▶ WHAT TO DO
Across the entries below, work out how many lines contain "soleil". Please give the number only.

*** RECORDS SUPPLIED

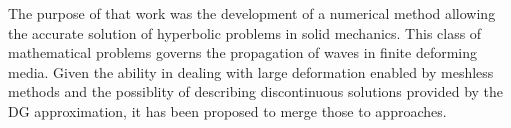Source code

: The purpose of that work was the development of a numerical method allowing the accurate solution of hyperbolic problems in solid mechanics.
This class of mathematical problems governs the propagation of waves in finite deforming media.
Given the ability in dealing with large deformation enabled by meshless methods and the possiblity of describing discontinuous solutions provided by the DG approximation, it has been proposed to merge those to approaches.











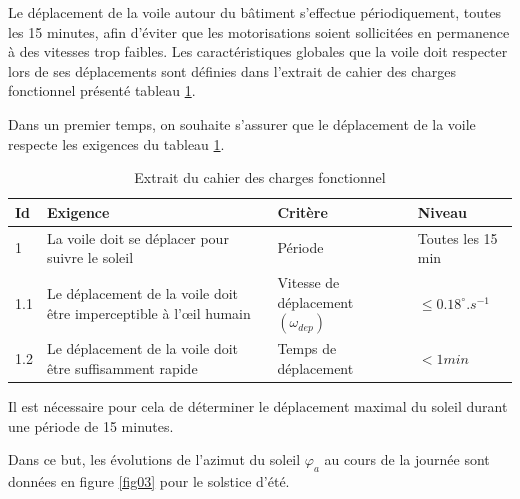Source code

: Le déplacement de la voile autour du bâtiment s'effectue périodiquement, toutes les 15 minutes, afin d'éviter que les motorisations soient sollicitées en permanence à des vitesses trop faibles. Les caractéristiques globales que la voile doit respecter lors de ses déplacements sont définies dans l'extrait de cahier des charges fonctionnel présenté tableau \ref{tab01}.

Dans un premier temps, on souhaite s'assurer que le déplacement de la voile respecte les exigences du tableau \ref{tab01}.

\begin{table}[ht!]
\begin{tabular}{|p{}|p{}|p{}|p{}|}
\hline
Id & Exigence & Critère & Niveau\\
\hline
1 & La voile doit se déplacer pour suivre le soleil & Période & Toutes les 15 min\\
\hline
1.1 & Le déplacement de la voile doit être imperceptible à l'\oe il humain & Vitesse de déplacement $(\omega_{dep})$ & $\leq 0.18^{\circ}.s^{-1}$ \\
\hline
1.2 & Le déplacement de la voile doit être suffisamment rapide & Temps de déplacement & $<1min$\\
\hline
\end{tabular}
\caption{\label{tab01}Extrait du cahier des charges fonctionnel}
\end{table}

Il est nécessaire pour cela de déterminer le déplacement maximal du soleil durant une période de 15 minutes.

Dans ce but, les évolutions de l'azimut du soleil $\varphi_a$ au cours de la journée sont données en figure \ref{fig03} pour le solstice d'été.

******

▶ SOLUTION
3